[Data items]
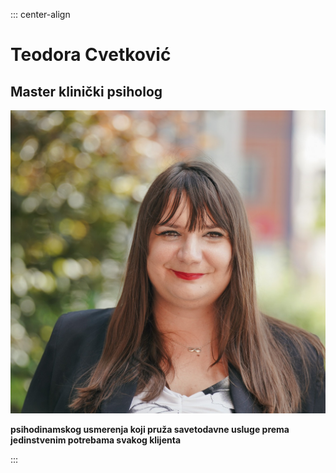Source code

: ::: center-align
# Teodora Cvetković

## Master klinički psiholog

![Teodora Cvetkovic](images/teodora.jpg#x-image-in-circle)

**psihodinamskog usmerenja koji pruža savetodavne usluge prema jedinstvenim potrebama svakog klijenta**

:::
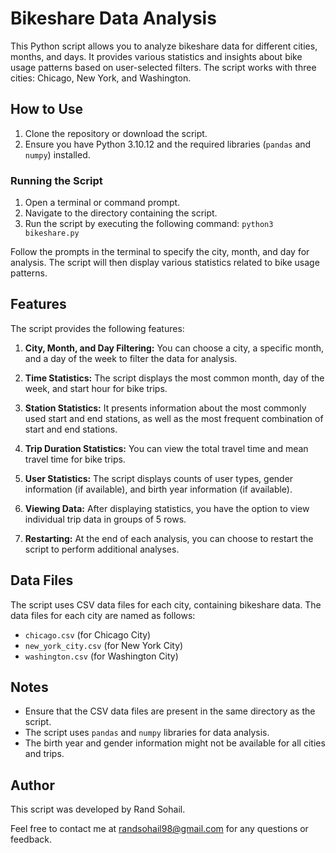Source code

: # Bikeshare Data Analysis

This Python script allows you to analyze bikeshare data for different cities, months, and days. It provides various statistics and insights about bike usage patterns based on user-selected filters. The script works with three cities: Chicago, New York, and Washington.

## How to Use

1. Clone the repository or download the script.
2. Ensure you have Python 3.10.12 and the required libraries (`pandas` and `numpy`) installed.

### Running the Script

1. Open a terminal or command prompt.
2. Navigate to the directory containing the script.
3. Run the script by executing the following command: `python3 bikeshare.py`

Follow the prompts in the terminal to specify the city, month, and day for analysis. The script will then display various statistics related to bike usage patterns.

## Features

The script provides the following features:

1. **City, Month, and Day Filtering:** You can choose a city, a specific month, and a day of the week to filter the data for analysis.

2. **Time Statistics:** The script displays the most common month, day of the week, and start hour for bike trips.

3. **Station Statistics:** It presents information about the most commonly used start and end stations, as well as the most frequent combination of start and end stations.

4. **Trip Duration Statistics:** You can view the total travel time and mean travel time for bike trips.

5. **User Statistics:** The script displays counts of user types, gender information (if available), and birth year information (if available).

6. **Viewing Data:** After displaying statistics, you have the option to view individual trip data in groups of 5 rows.

7. **Restarting:** At the end of each analysis, you can choose to restart the script to perform additional analyses.

## Data Files

The script uses CSV data files for each city, containing bikeshare data. The data files for each city are named as follows:

- `chicago.csv` (for Chicago City)
- `new_york_city.csv` (for New York City)
- `washington.csv` (for Washington City)

## Notes

- Ensure that the CSV data files are present in the same directory as the script.
- The script uses `pandas` and `numpy` libraries for data analysis.
- The birth year and gender information might not be available for all cities and trips.

## Author

This script was developed by Rand Sohail.

Feel free to contact me at randsohail98@gmail.com for any questions or feedback.
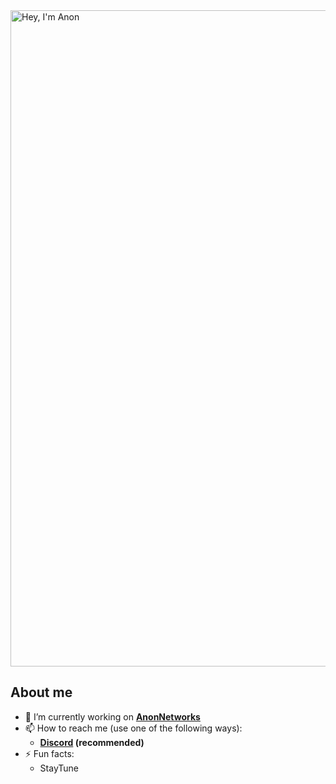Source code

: <img width="1050" src="ajfon.png" alt="Hey, I'm Anon" />

## About me

- 🔭 I’m currently working on  **[AnonNetworks](https://anonnetworks.pl)**
- 📫 How to reach me (use one of the following ways):
   - **[Discord](https://discord.gg/C5fN7zsjP7) (recommended)**
- ⚡ Fun facts: 
   - StayTune
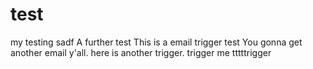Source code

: # test

my testing 
sadf
A further test
This is a email trigger test
You gonna get another email y'all.
here is another trigger.
trigger me
tttttrigger
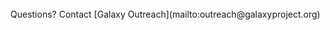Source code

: <br />

<div class='center'>Questions? Contact [Galaxy Outreach](mailto:outreach@galaxyproject.org)</div>
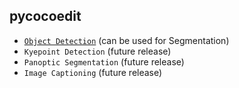 
## pycocoedit

-  [`Object Detection`](api/objectdetection.md) (can be used for Segmentation)
- `Kyepoint Detection` (future release)
- `Panoptic Segmentation` (future release)
- `Image Captioning` (future release)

### Exercise directions
Set down the data above word for word, leaving every picture out.

### Solved problem
Source code

: ::: center-align
# Teodora Cvetković

## Master klinički psiholog

![Teodora Cvetkovic](images/teodora.jpg#x-image-in-circle)

**psihodinamskog usmerenja koji pruža savetodavne usluge prema jedinstvenim potrebama svakog klijenta**

:::
Source code

: # Bikeshare Data Analysis

This Python script allows you to analyze bikeshare data for different cities, months, and days. It provides various statistics and insights about bike usage patterns based on user-selected filters. The script works with three cities: Chicago, New York, and Washington.

## How to Use

1. Clone the repository or download the script.
2. Ensure you have Python 3.10.12 and the required libraries (`pandas` and `numpy`) installed.

### Running the Script

1. Open a terminal or command prompt.
2. Navigate to the directory containing the script.
3. Run the script by executing the following command: `python3 bikeshare.py`

Follow the prompts in the terminal to specify the city, month, and day for analysis. The script will then display various statistics related to bike usage patterns.

## Features

The script provides the following features:

1. **City, Month, and Day Filtering:** You can choose a city, a specific month, and a day of the week to filter the data for analysis.

2. **Time Statistics:** The script displays the most common month, day of the week, and start hour for bike trips.

3. **Station Statistics:** It presents information about the most commonly used start and end stations, as well as the most frequent combination of start and end stations.

4. **Trip Duration Statistics:** You can view the total travel time and mean travel time for bike trips.

5. **User Statistics:** The script displays counts of user types, gender information (if available), and birth year information (if available).

6. **Viewing Data:** After displaying statistics, you have the option to view individual trip data in groups of 5 rows.

7. **Restarting:** At the end of each analysis, you can choose to restart the script to perform additional analyses.

## Data Files

The script uses CSV data files for each city, containing bikeshare data. The data files for each city are named as follows:

- `chicago.csv` (for Chicago City)
- `new_york_city.csv` (for New York City)
- `washington.csv` (for Washington City)

## Notes

- Ensure that the CSV data files are present in the same directory as the script.
- The script uses `pandas` and `numpy` libraries for data analysis.
- The birth year and gender information might not be available for all cities and trips.

## Author

This script was developed by Rand Sohail.

Feel free to contact me at randsohail98@gmail.com for any questions or feedback.
Source code

: <img width="1050" src="ajfon.png" alt="Hey, I'm Anon" />

## About me

- 🔭 I’m currently working on  **[AnonNetworks](https://anonnetworks.pl)**
- 📫 How to reach me (use one of the following ways):
   - **[Discord](https://discord.gg/C5fN7zsjP7) (recommended)**
- ⚡ Fun facts: 
   - StayTune
Source code

: # test

my testing 
sadf
A further test
This is a email trigger test
You gonna get another email y'all.
here is another trigger.
trigger me
tttttrigger
Source code

: <br />

<div class='center'>Questions? Contact [Galaxy Outreach](mailto:outreach@galaxyproject.org)</div>
## pycocoedit

-  [`Object Detection`](api/objectdetection.md) (can be used for Segmentation)
- `Kyepoint Detection` (future release)
- `Panoptic Segmentation` (future release)
- `Image Captioning` (future release)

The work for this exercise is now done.